[Source texts of formatted documents]
···

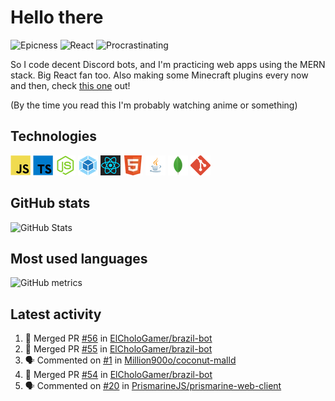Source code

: # Hello there

![Epicness](https://img.shields.io/badge/Epicness-69%25-brightgreen)
![React](https://img.shields.io/badge/React-good-blue)
![Procrastinating](https://img.shields.io/badge/Procrastinating-always-red)

So I code decent Discord bots, and I'm practicing web apps using the MERN stack. Big React fan too.
Also making some Minecraft plugins every now and then, check [this one][userlogin] out!

(By the time you read this I'm probably watching anime or something)

## Technologies

![JavaScript][javascript]
![TypeScript][typescript]
![Node.js][node]
![Webpack][webpack]
![React][react]
![HTML][html]
![Java][java]
![MongoDB][mongodb]
![Git][git]

## GitHub stats

![GitHub Stats](https://github-readme-stats.vercel.app/api?username=ElCholoGamer&theme=tokyonight)

## Most used languages

![GitHub metrics](https://metrics.lecoq.io/ElCholoGamer?template=terminal&base.header=0&base.activity=0&base.community=0&base.repositories=0&base.metadata=0&languages=1)

## Latest activity

<!--START_SECTION:activity-->

1. 🎉 Merged PR [#56](https://github.com/ElCholoGamer/brazil-bot/pull/56) in [ElCholoGamer/brazil-bot](https://github.com/ElCholoGamer/brazil-bot)
2. 🎉 Merged PR [#55](https://github.com/ElCholoGamer/brazil-bot/pull/55) in [ElCholoGamer/brazil-bot](https://github.com/ElCholoGamer/brazil-bot)
3. 🗣 Commented on [#1](https://github.com/Million900o/coconut-malld/issues/1) in [Million900o/coconut-malld](https://github.com/Million900o/coconut-malld)
4. 🎉 Merged PR [#54](https://github.com/ElCholoGamer/brazil-bot/pull/54) in [ElCholoGamer/brazil-bot](https://github.com/ElCholoGamer/brazil-bot)
5. 🗣 Commented on [#20](https://github.com/PrismarineJS/prismarine-web-client/issues/20) in [PrismarineJS/prismarine-web-client](https://github.com/PrismarineJS/prismarine-web-client)
<!--END_SECTION:activity-->

[userlogin]: https://www.spigotmc.org/resources/userlogin.80669/
[javascript]: https://raw.githubusercontent.com/ElCholoGamer/ElCholoGamer/master/icons/javascript.png
[typescript]: https://raw.githubusercontent.com/ElCholoGamer/ElCholoGamer/master/icons/typescript.png
[java]: https://raw.githubusercontent.com/ElCholoGamer/ElCholoGamer/master/icons/java.png
[node]: https://raw.githubusercontent.com/ElCholoGamer/ElCholoGamer/master/icons/node.png
[react]: https://raw.githubusercontent.com/ElCholoGamer/ElCholoGamer/master/icons/react.png
[webpack]: https://raw.githubusercontent.com/ElCholoGamer/ElCholoGamer/master/icons/webpack.png
[html]: https://raw.githubusercontent.com/ElCholoGamer/ElCholoGamer/master/icons/html.png
[git]: https://raw.githubusercontent.com/ElCholoGamer/ElCholoGamer/master/icons/git.png
[mongodb]: https://raw.githubusercontent.com/ElCholoGamer/ElCholoGamer/master/icons/mongodb.png
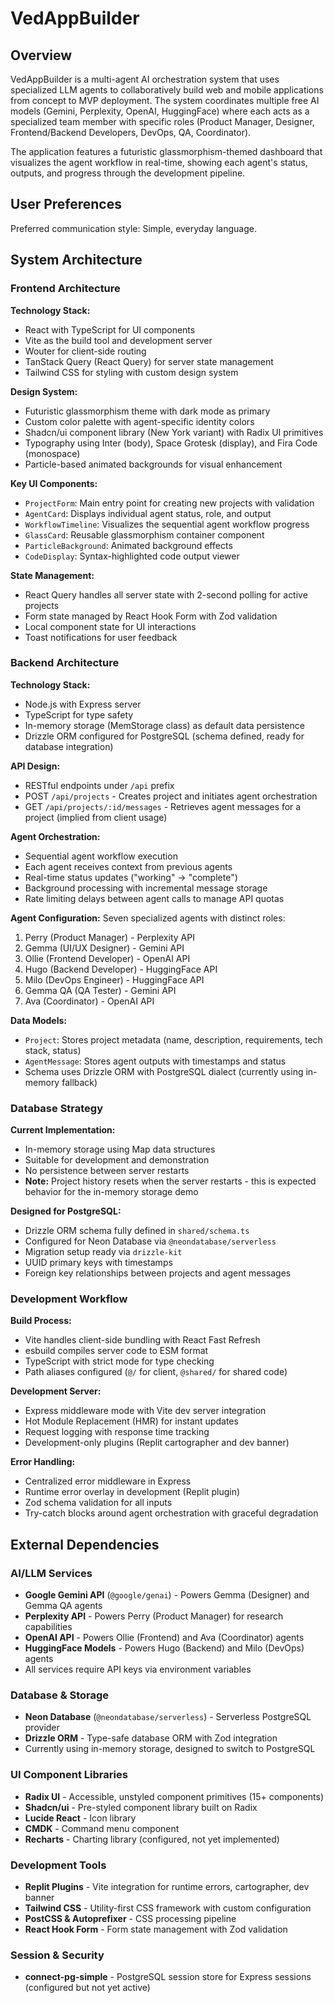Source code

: # VedAppBuilder

## Overview

VedAppBuilder is a multi-agent AI orchestration system that uses specialized LLM agents to collaboratively build web and mobile applications from concept to MVP deployment. The system coordinates multiple free AI models (Gemini, Perplexity, OpenAI, HuggingFace) where each acts as a specialized team member with specific roles (Product Manager, Designer, Frontend/Backend Developers, DevOps, QA, Coordinator).

The application features a futuristic glassmorphism-themed dashboard that visualizes the agent workflow in real-time, showing each agent's status, outputs, and progress through the development pipeline.

## User Preferences

Preferred communication style: Simple, everyday language.

## System Architecture

### Frontend Architecture

**Technology Stack:**
- React with TypeScript for UI components
- Vite as the build tool and development server
- Wouter for client-side routing
- TanStack Query (React Query) for server state management
- Tailwind CSS for styling with custom design system

**Design System:**
- Futuristic glassmorphism theme with dark mode as primary
- Custom color palette with agent-specific identity colors
- Shadcn/ui component library (New York variant) with Radix UI primitives
- Typography using Inter (body), Space Grotesk (display), and Fira Code (monospace)
- Particle-based animated backgrounds for visual enhancement

**Key UI Components:**
- `ProjectForm`: Main entry point for creating new projects with validation
- `AgentCard`: Displays individual agent status, role, and output
- `WorkflowTimeline`: Visualizes the sequential agent workflow progress
- `GlassCard`: Reusable glassmorphism container component
- `ParticleBackground`: Animated background effects
- `CodeDisplay`: Syntax-highlighted code output viewer

**State Management:**
- React Query handles all server state with 2-second polling for active projects
- Form state managed by React Hook Form with Zod validation
- Local component state for UI interactions
- Toast notifications for user feedback

### Backend Architecture

**Technology Stack:**
- Node.js with Express server
- TypeScript for type safety
- In-memory storage (MemStorage class) as default data persistence
- Drizzle ORM configured for PostgreSQL (schema defined, ready for database integration)

**API Design:**
- RESTful endpoints under `/api` prefix
- POST `/api/projects` - Creates project and initiates agent orchestration
- GET `/api/projects/:id/messages` - Retrieves agent messages for a project (implied from client usage)

**Agent Orchestration:**
- Sequential agent workflow execution
- Each agent receives context from previous agents
- Real-time status updates ("working" → "complete")
- Background processing with incremental message storage
- Rate limiting delays between agent calls to manage API quotas

**Agent Configuration:**
Seven specialized agents with distinct roles:
1. Perry (Product Manager) - Perplexity API
2. Gemma (UI/UX Designer) - Gemini API
3. Ollie (Frontend Developer) - OpenAI API
4. Hugo (Backend Developer) - HuggingFace API
5. Milo (DevOps Engineer) - HuggingFace API
6. Gemma QA (QA Tester) - Gemini API
7. Ava (Coordinator) - OpenAI API

**Data Models:**
- `Project`: Stores project metadata (name, description, requirements, tech stack, status)
- `AgentMessage`: Stores agent outputs with timestamps and status
- Schema uses Drizzle ORM with PostgreSQL dialect (currently using in-memory fallback)

### Database Strategy

**Current Implementation:**
- In-memory storage using Map data structures
- Suitable for development and demonstration
- No persistence between server restarts
- **Note:** Project history resets when the server restarts - this is expected behavior for the in-memory storage demo

**Designed for PostgreSQL:**
- Drizzle ORM schema fully defined in `shared/schema.ts`
- Configured for Neon Database via `@neondatabase/serverless`
- Migration setup ready via `drizzle-kit`
- UUID primary keys with timestamps
- Foreign key relationships between projects and agent messages

### Development Workflow

**Build Process:**
- Vite handles client-side bundling with React Fast Refresh
- esbuild compiles server code to ESM format
- TypeScript with strict mode for type checking
- Path aliases configured (`@/` for client, `@shared/` for shared code)

**Development Server:**
- Express middleware mode with Vite dev server integration
- Hot Module Replacement (HMR) for instant updates
- Request logging with response time tracking
- Development-only plugins (Replit cartographer and dev banner)

**Error Handling:**
- Centralized error middleware in Express
- Runtime error overlay in development (Replit plugin)
- Zod schema validation for all inputs
- Try-catch blocks around agent orchestration with graceful degradation

## External Dependencies

### AI/LLM Services
- **Google Gemini API** (`@google/genai`) - Powers Gemma (Designer) and Gemma QA agents
- **Perplexity API** - Powers Perry (Product Manager) for research capabilities
- **OpenAI API** - Powers Ollie (Frontend) and Ava (Coordinator) agents
- **HuggingFace Models** - Powers Hugo (Backend) and Milo (DevOps) agents
- All services require API keys via environment variables

### Database & Storage
- **Neon Database** (`@neondatabase/serverless`) - Serverless PostgreSQL provider
- **Drizzle ORM** - Type-safe database ORM with Zod integration
- Currently using in-memory storage, designed to switch to PostgreSQL

### UI Component Libraries
- **Radix UI** - Accessible, unstyled component primitives (15+ components)
- **Shadcn/ui** - Pre-styled component library built on Radix
- **Lucide React** - Icon library
- **CMDK** - Command menu component
- **Recharts** - Charting library (configured, not yet implemented)

### Development Tools
- **Replit Plugins** - Vite integration for runtime errors, cartographer, dev banner
- **Tailwind CSS** - Utility-first CSS framework with custom configuration
- **PostCSS & Autoprefixer** - CSS processing pipeline
- **React Hook Form** - Form state management with Zod validation

### Session & Security
- **connect-pg-simple** - PostgreSQL session store for Express sessions (configured but not yet active)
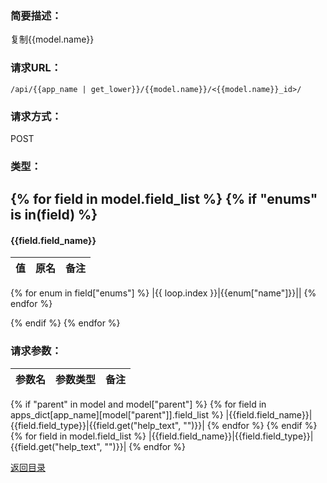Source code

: ### **简要描述：**

复制{{model.name}}

### **请求URL：**

`/api/{{app_name | get_lower}}/{{model.name}}/<{{model.name}}_id>/`

### **请求方式：**

POST

### **类型：**

{% for field in model.field_list %}
{% if "enums" is in(field) %}
---
#### {{field.field_name}}
|值|原名|备注|
|:--|:--|:--|
{% for enum in field["enums"] %}
|{{ loop.index }}|{{enum["name"]}}||
{% endfor %}

{% endif %}
{% endfor %}

### **请求参数：**

|参数名|参数类型|备注|
|:--|:--|:--|
{% if "parent" in model and model["parent"] %}
{% for field in apps_dict[app_name][model["parent"]].field_list %}
|{{field.field_name}}|{{field.field_type}}|{{field.get("help_text", "")}}|
{% endfor %}
{% endif %}
{% for field in model.field_list %}
|{{field.field_name}}|{{field.field_type}}|{{field.get("help_text", "")}}|
{% endfor %}

[返回目录](../base.md)

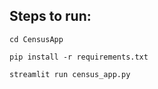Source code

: ## Steps to run:  

`cd CensusApp`  

`pip install -r requirements.txt`  

`streamlit run census_app.py`
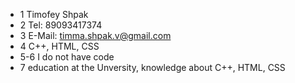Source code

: * 1 Timofey Shpak
* 2 Tel: 89093417374
* 3 E-Mail: timma.shpak.v@gmail.com
* 4 C++, HTML, CSS
* 5-6 I do not have code
* 7 education at the Unversity, knowledge about C++, HTML, CSS
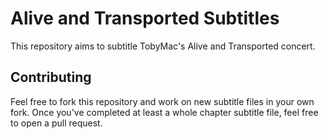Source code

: # Alive and Transported Subtitles

This repository aims to subtitle TobyMac's Alive and Transported concert.

## Contributing
Feel free to fork this repository and work on new subtitle files in your own fork.
Once you've completed at least a whole chapter subtitle file, feel free to open a pull
request.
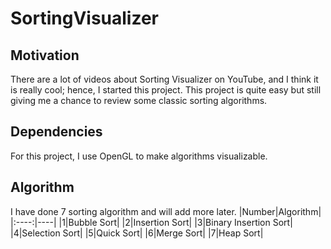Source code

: # SortingVisualizer

## Motivation
There are a lot of videos about Sorting Visualizer on YouTube, and I think it is really cool; hence, I started this project. This project is quite easy but still giving me a chance to review some classic sorting algorithms.

## Dependencies
For this project, I use OpenGL to make algorithms visualizable.

## Algorithm
I have done 7 sorting algorithm and will add more later.
|Number|Algorithm|
|:----:|----|
|1|Bubble Sort|
|2|Insertion Sort|
|3|Binary Insertion Sort|
|4|Selection Sort|
|5|Quick Sort|
|6|Merge Sort|
|7|Heap Sort|
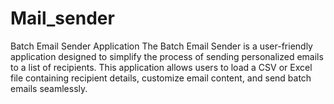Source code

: # Mail_sender
Batch Email Sender Application The Batch Email Sender is a user-friendly application designed to simplify the process of sending personalized emails to a list of recipients. This application allows users to load a CSV or Excel file containing recipient details, customize email content, and send batch emails seamlessly.
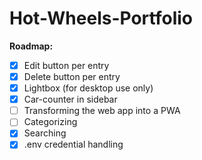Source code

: # Hot-Wheels-Portfolio

**Roadmap:**

- [x] Edit button per entry
- [x] Delete button per entry
- [x] Lightbox (for desktop use only)
- [x] Car-counter in sidebar
- [ ] Transforming the web app into a PWA
- [ ] Categorizing
- [x] Searching
- [x] .env credential handling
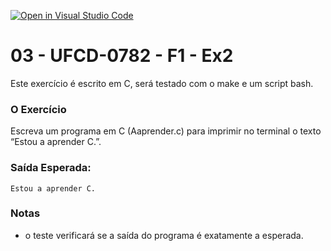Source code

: [![Open in Visual Studio Code](https://classroom.github.com/assets/open-in-vscode-c66648af7eb3fe8bc4f294546bfd86ef473780cde1dea487d3c4ff354943c9ae.svg)](https://classroom.github.com/online_ide?assignment_repo_id=9886299&assignment_repo_type=AssignmentRepo)
# 03 - UFCD-0782 - F1 - Ex2
Este exercício é escrito em C, será testado com o make e um script bash.

### O Exercício
Escreva um programa em C (Aaprender.c) para imprimir no terminal o texto “Estou a aprender C.”.

### Saída Esperada:
    
    Estou a aprender C.


### Notas
- o teste verificará se a saída do programa é exatamente a esperada.
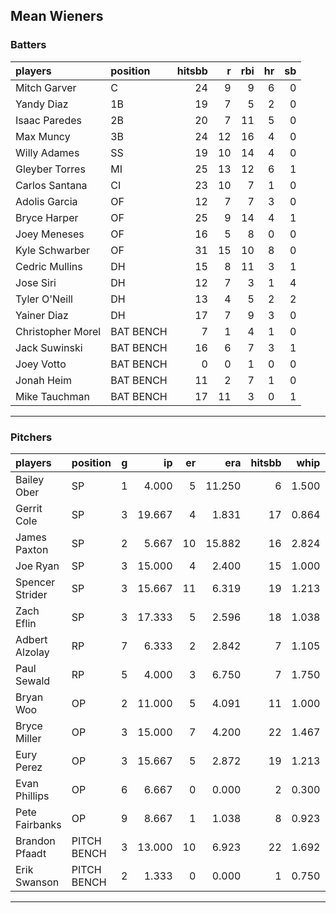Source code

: ## Mean Wieners

### Batters

 
|players           |position  | hitsbb|  r| rbi| hr| sb| 
|:-----------------|:---------|------:|--:|---:|--:|--:| 
|Mitch Garver      |C         |     24|  9|   9|  6|  0| 
|Yandy Diaz        |1B        |     19|  7|   5|  2|  0| 
|Isaac Paredes     |2B        |     20|  7|  11|  5|  0| 
|Max Muncy         |3B        |     24| 12|  16|  4|  0| 
|Willy Adames      |SS        |     19| 10|  14|  4|  0| 
|Gleyber Torres    |MI        |     25| 13|  12|  6|  1| 
|Carlos Santana    |CI        |     23| 10|   7|  1|  0| 
|Adolis Garcia     |OF        |     12|  7|   7|  3|  0| 
|Bryce Harper      |OF        |     25|  9|  14|  4|  1| 
|Joey Meneses      |OF        |     16|  5|   8|  0|  0| 
|Kyle Schwarber    |OF        |     31| 15|  10|  8|  0| 
|Cedric Mullins    |DH        |     15|  8|  11|  3|  1| 
|Jose Siri         |DH        |     12|  7|   3|  1|  4| 
|Tyler O'Neill     |DH        |     13|  4|   5|  2|  2| 
|Yainer Diaz       |DH        |     17|  7|   9|  3|  0| 
|Christopher Morel |BAT BENCH |      7|  1|   4|  1|  0| 
|Jack Suwinski     |BAT BENCH |     16|  6|   7|  3|  1| 
|Joey Votto        |BAT BENCH |      0|  0|   1|  0|  0| 
|Jonah Heim        |BAT BENCH |     11|  2|   7|  1|  0| 
|Mike Tauchman     |BAT BENCH |     17| 11|   3|  0|  1| 


* * *

### Pitchers

 
|players         |position    |  g|     ip| er|    era| hitsbb|  whip| so|  w| sv| 
|:---------------|:-----------|--:|------:|--:|------:|------:|-----:|--:|--:|--:| 
|Bailey Ober     |SP          |  1|  4.000|  5| 11.250|      6| 1.500|  4|  0|  0| 
|Gerrit Cole     |SP          |  3| 19.667|  4|  1.831|     17| 0.864| 25|  3|  0| 
|James Paxton    |SP          |  2|  5.667| 10| 15.882|     16| 2.824|  4|  0|  0| 
|Joe Ryan        |SP          |  3| 15.000|  4|  2.400|     15| 1.000| 17|  1|  0| 
|Spencer Strider |SP          |  3| 15.667| 11|  6.319|     19| 1.213| 23|  2|  0| 
|Zach Eflin      |SP          |  3| 17.333|  5|  2.596|     18| 1.038| 22|  0|  0| 
|Adbert Alzolay  |RP          |  7|  6.333|  2|  2.842|      7| 1.105|  7|  1|  4| 
|Paul Sewald     |RP          |  5|  4.000|  3|  6.750|      7| 1.750|  4|  0|  4| 
|Bryan Woo       |OP          |  2| 11.000|  5|  4.091|     11| 1.000|  5|  1|  0| 
|Bryce Miller    |OP          |  3| 15.000|  7|  4.200|     22| 1.467| 13|  0|  0| 
|Eury Perez      |OP          |  3| 15.667|  5|  2.872|     19| 1.213| 16|  0|  0| 
|Evan Phillips   |OP          |  6|  6.667|  0|  0.000|      2| 0.300|  7|  0|  3| 
|Pete Fairbanks  |OP          |  9|  8.667|  1|  1.038|      8| 0.923| 18|  1|  6| 
|Brandon Pfaadt  |PITCH BENCH |  3| 13.000| 10|  6.923|     22| 1.692| 13|  1|  0| 
|Erik Swanson    |PITCH BENCH |  2|  1.333|  0|  0.000|      1| 0.750|  0|  0|  0| 


* * *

···

- **THE TASK**
Scan the data above. Return every line with "about" in it.

- **ANSWER SECTION**
* 7 education at the Unversity, knowledge about C++, HTML, CSS
There are a lot of videos about Sorting Visualizer on YouTube, and I think it is really cool; hence, I started this project. This project is quite easy but still giving me a chance to review some classic sorting algorithms.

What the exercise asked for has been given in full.